Determining where the fault lies when hardware fails?
- From: "Calab" <myspam@xxxxxx>
- Date: Fri, 08 Feb 2008 04:53:56 GMT
Running Debian Lenny here and had a failure on my RAID5 array (See my thread
"hdd: Drive not ready for command"). I've got the machine back up and
operating normally. I suspect it may be a software glitch, but I'm not going
to give up that easily.
I've looked through the various files found in /var/log and don't see any
reference to hardware issues.
When the machine failed I was left with the following:
Message from syslog@debian at Wed Feb 6 06:22:3 2008 ...
debian kernel: Disabling IRQ #20
hdd: Drive not ready for command
hdd: Drive not ready for command
hdd: Drive not ready for command
hdd: Drive not rea... etc. ad infinatum
At this point I rebooted, two of my drives came up "non-fresh" and were
kicked from the array:
kicking non-fresh sdd3 from array
unbind <sdd3>
export_rdev(sdd3)
kicking non-fresh sdc3 from array
unbind <sdc3>
export_rdev(sdc3)
...
raid5: device hda3 operational as raid disk0
raid5: device sdb3 operational as raid disk2
raid5: device sda3 operational as raid disk1
raid5: not enough operational devices for md0 (2/5 failed)

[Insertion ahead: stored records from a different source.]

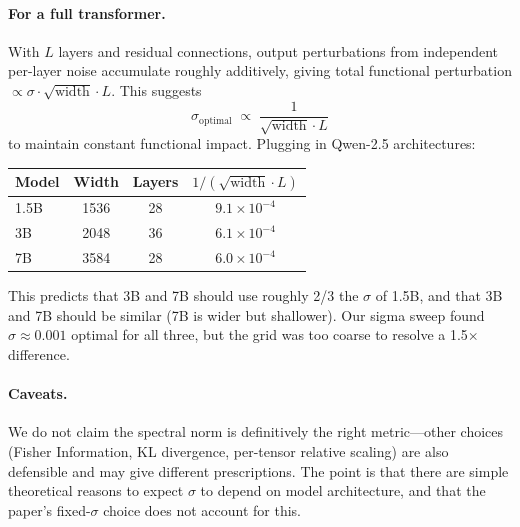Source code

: \documentclass[11pt]{article}
\begin{document}
\paragraph{For a full transformer.} With $L$ layers and residual connections, output perturbations from independent per-layer noise accumulate roughly additively, giving total functional perturbation $\propto\sigma\cdot\sqrt{\text{width}}\cdot L$. This suggests
\[
  \sigma_{\text{optimal}} \;\propto\; \frac{1}{\sqrt{\text{width}}\cdot L}
\]
to maintain constant functional impact. Plugging in Qwen-2.5 architectures:

\begin{center}
\small
\begin{tabular}{lccc}
\toprule
Model & Width & Layers & $1/(\sqrt{\text{width}}\cdot L)$ \\
\midrule
1.5B & 1536 & 28 & $9.1\times 10^{-4}$ \\
3B   & 2048 & 36 & $6.1\times 10^{-4}$ \\
7B   & 3584 & 28 & $6.0\times 10^{-4}$ \\
\bottomrule
\end{tabular}
\end{center}

This predicts that 3B and 7B should use roughly 2/3 the $\sigma$ of 1.5B, and that 3B and 7B should be similar (7B is wider but shallower). Our sigma sweep found $\sigma\approx 0.001$ optimal for all three, but the grid was too coarse to resolve a 1.5$\times$ difference.

\paragraph{Caveats.} We do not claim the spectral norm is definitively the right metric---other choices (Fisher Information, KL divergence, per-tensor relative scaling) are also defensible and may give different prescriptions. The point is that there are simple theoretical reasons to expect $\sigma$ to depend on model architecture, and that the paper's fixed-$\sigma$ choice does not account for this.
\end{document}
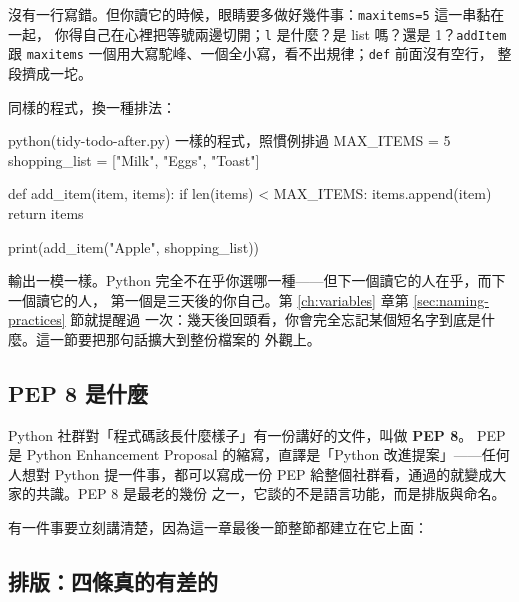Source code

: 
沒有一行寫錯。但你讀它的時候，眼睛要多做好幾件事：\texttt{maxitems=5} 這一串黏在一起，
你得自己在心裡把等號兩邊切開；\texttt{l} 是什麼？是 list 嗎？還是 1？\texttt{addItem}
跟 \texttt{maxitems} 一個用大寫駝峰、一個全小寫，看不出規律；\texttt{def} 前面沒有空行，
整段擠成一坨。

同樣的程式，換一種排法：

\begin{example}{python}{(tidy-todo-after.py) 一樣的程式，照慣例排過}
MAX_ITEMS = 5
shopping_list = ["Milk", "Eggs", "Toast"]


def add_item(item, items):
    if len(items) < MAX_ITEMS:
        items.append(item)
    return items


print(add_item("Apple", shopping_list))
\end{example}


輸出一模一樣。Python 完全不在乎你選哪一種——但下一個讀它的人在乎，而下一個讀它的人，
第一個是三天後的你自己。第 \ref{ch:variables} 章第 \ref{sec:naming-practices} 節就提醒過
一次：幾天後回頭看，你會完全忘記某個短名字到底是什麼。這一節要把那句話擴大到整份檔案的
外觀上。

\subsection*{PEP 8 是什麼}

Python 社群對「程式碼該長什麼樣子」有一份講好的文件，叫做 \textbf{PEP 8}。
PEP 是 Python Enhancement Proposal 的縮寫，直譯是「Python 改進提案」——任何人想對 Python
提一件事，都可以寫成一份 PEP 給整個社群看，通過的就變成大家的共識。PEP 8 是最老的幾份
之一，它談的不是語言功能，而是排版與命名。

有一件事要立刻講清楚，因為這一章最後一節整節都建立在它上面：


\subsection*{排版：四條真的有差的}

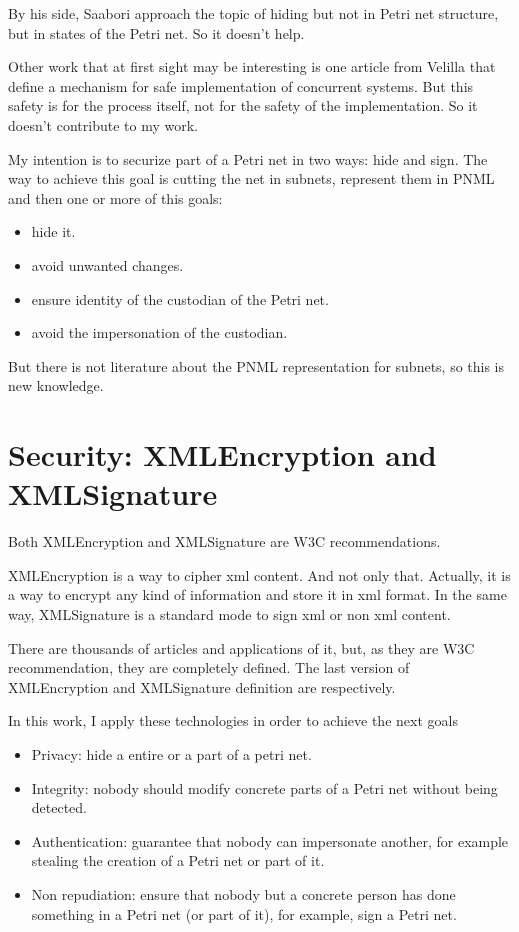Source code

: By his side, Saabori \cite{HID-Saboori20106759} approach the topic of hiding
but not in Petri net structure, but in states of the Petri net. So it doesn't
help. 
 
Other work that at first sight may be interesting is one article from Velilla
\cite{SM-Velilla198875} that define a mechanism for safe implementation of
concurrent systems. But this safety is for the process itself, not for the
safety of the implementation. So it doesn't contribute to my work. 
 
My intention is to securize part of a Petri net in two ways: hide and sign. The way to achieve this goal
is cutting the net in subnets, represent them in PNML and then one or more
of this goals:
\begin{itemize}
\item hide it.
\item avoid unwanted changes.
\item ensure identity of the custodian of the Petri net.\item avoid the impersonation of the custodian.
\end{itemize}

But there is not literature about the PNML representation for subnets, so
this is new knowledge.





\section{Security: XMLEncryption and XMLSignature}

Both XMLEncryption and XMLSignature are W3C recommendations.

XMLEncryption is a way to cipher xml content. And not only that. Actually, it is a way to encrypt any kind
of information and store it in xml format. In the same way, XMLSignature is a standard mode to sign xml or non xml content.

 
There are thousands
of articles and applications of it, but, as they are W3C recommendation, they are completely defined. The last version of XMLEncryption and XMLSignature definition  are \cite{XMLENC-w3.org/xmlenc-core1,XMLSIG-w3.org/xmlsig-core1} respectively.

In this work, I apply these technologies in order to achieve the next goals
\begin{itemize}
\item Privacy: hide a entire or a part of a petri net.
\item Integrity: nobody should modify concrete parts of a Petri net without
being detected.
\item Authentication: guarantee that nobody can impersonate another, for
example stealing the creation of a Petri net or part of it.
\item Non repudiation: ensure that nobody but a concrete person has done
something in a Petri net (or part of it), for example, sign a Petri net.

\end{itemize}

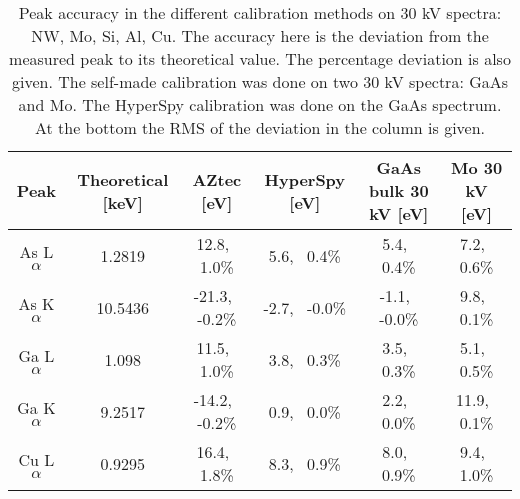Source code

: 
\begin{table}[p]
    \centering
    \caption{
        Peak accuracy in the different calibration methods on 30 kV spectra: NW, Mo, Si, Al, Cu. %
        The accuracy here is the deviation from the measured peak to its theoretical value.
        The percentage deviation is also given.
        The self-made calibration was done on two 30 kV spectra: GaAs and Mo. %
        The HyperSpy calibration was done on the GaAs spectrum.
        At the bottom the RMS of the deviation in the column is given.
    }
    \label{tab:results:calibration-peak-accuracy}
    \begin{tabular}{cccccc}
        Peak         & Theoretical [keV] & AZtec  [eV]           & HyperSpy [eV]         & GaAs bulk 30 kV [eV]  & Mo 30 kV [eV]         \\ %
        \hline
        As L$\alpha$ & 1.2819            & 12.8,\,\,\,    1.0\%  & 5.6,\,\,\,    0.4\%   & 5.4,\,\,\,    0.4\%   & 7.2,\,\,\,    0.6\%   \\
        As K$\alpha$ & 10.5436           & -21.3,\,\,\,   -0.2\% & -2.7,\,\,\,   -0.0\%  & -1.1,\,\,\,   -0.0\%  & 9.8,\,\,\,    0.1\%   \\
        Ga L$\alpha$ & 1.098             & 11.5,\,\,\,    1.0\%  & 3.8,\,\,\,    0.3\%   & 3.5,\,\,\,    0.3\%   & 5.1,\,\,\,    0.5\%   \\
        Ga K$\alpha$ & 9.2517            & -14.2,\,\,\,   -0.2\% & 0.9,\,\,\,    0.0\%   & 2.2,\,\,\,    0.0\%   & 11.9,\,\,\,    0.1\%  \\
        Cu L$\alpha$ & 0.9295            & 16.4,\,\,\,    1.8\%  & 8.3,\,\,\,    0.9\%   & 8.0,\,\,\,    0.9\%   & 9.4,\,\,\,    1.0\%   \\

\end{tabular}
\end{table}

.... which I managed to work around by readding them to the array and
rebooting:
mdadm --add /dev/md0 /dev/sdc3 /dev/sdd3 -R
mdadm -w /dev/md0
reboot
,,, and all is well. Data is fine and the machine working normally. Now I
want to see know what failed.
Looking at the above, it seems like both sdc and sdd had issues. IIRC, both
of these drives are connected to the Promise SATA controller of my Asus
P4C800E-Dlx mainboard.
As I said before, I don't see any failure messages anywhere among the
various log files at /var/log...
Can someone shed a bit of light on this issue? Where should I expect to see
messages saved if the hardware was misbehaving?
Thanks!
.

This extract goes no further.